Description

The goal of this project is to build a high quality gene set library from the Gene Expression Omnibus (GEO) by identifying disease-associated experiments in a mammalian system (cells or tissue) where gene expression profiling was used to compare normal and disease tissue. The recommended method for identifying the gene set from these studies is the utilization of a new tool developed by the Ma'ayan Lab called GEO2Enrichr.
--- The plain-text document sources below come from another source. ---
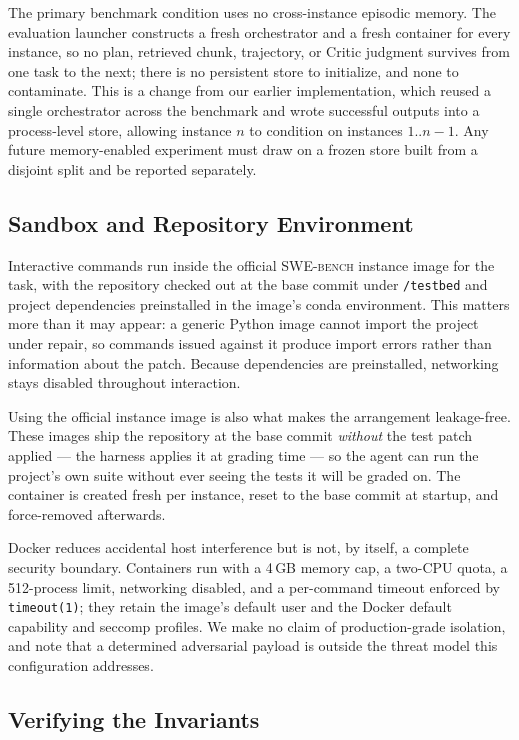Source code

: \documentclass[journal]{IEEEtran}
\newcommand{\swebench}{\textsc{SWE-bench}}
\begin{document}
The primary benchmark condition uses no cross-instance episodic memory. The evaluation launcher constructs a fresh orchestrator and a fresh container for every instance, so no plan, retrieved chunk, trajectory, or Critic judgment survives from one task to the next; there is no persistent store to initialize, and none to contaminate. This is a change from our earlier implementation, which reused a single orchestrator across the benchmark and wrote successful outputs into a process-level store, allowing instance $n$ to condition on instances $1..n-1$. Any future memory-enabled experiment must draw on a frozen store built from a disjoint split and be reported separately.

\subsection{Sandbox and Repository Environment}

Interactive commands run inside the official \swebench{} instance image for the task, with the repository checked out at the base commit under \texttt{/testbed} and project dependencies preinstalled in the image's conda environment. This matters more than it may appear: a generic Python image cannot import the project under repair, so commands issued against it produce import errors rather than information about the patch. Because dependencies are preinstalled, networking stays disabled throughout interaction.

Using the official instance image is also what makes the arrangement leakage-free. These images ship the repository at the base commit \emph{without} the test patch applied — the harness applies it at grading time — so the agent can run the project's own suite without ever seeing the tests it will be graded on. The container is created fresh per instance, reset to the base commit at startup, and force-removed afterwards.

Docker reduces accidental host interference but is not, by itself, a complete security boundary. Containers run with a 4\,GB memory cap, a two-CPU quota, a 512-process limit, networking disabled, and a per-command timeout enforced by \texttt{timeout(1)}; they retain the image's default user and the Docker default capability and seccomp profiles. We make no claim of production-grade isolation, and note that a determined adversarial payload is outside the threat model this configuration addresses.

\subsection{Verifying the Invariants}
\label{sec:verification}
\end{document}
GEO2Enrichr is a Chrome Extension that adds functionality to the GEO database web-site to make extraction of gene set and downstream analysis easy. Your goal is to identify such studies and then use GEO2Enrichr to create and submit signatures into this web-site form. You will receive 1 point for each unique entry into the database. If we find a mistake in any of your entries we will subtract 30 points from your overall score for each such mistake.

The hashtag for this project is #DISEASES_BD2K_LINCS_DCIC_COURSERA.

Useful links for finding disease ids:
Disease Ontology
MalaCards
orphanet

Predicted GEO series containing disease signatures based on textural contents of GEO series.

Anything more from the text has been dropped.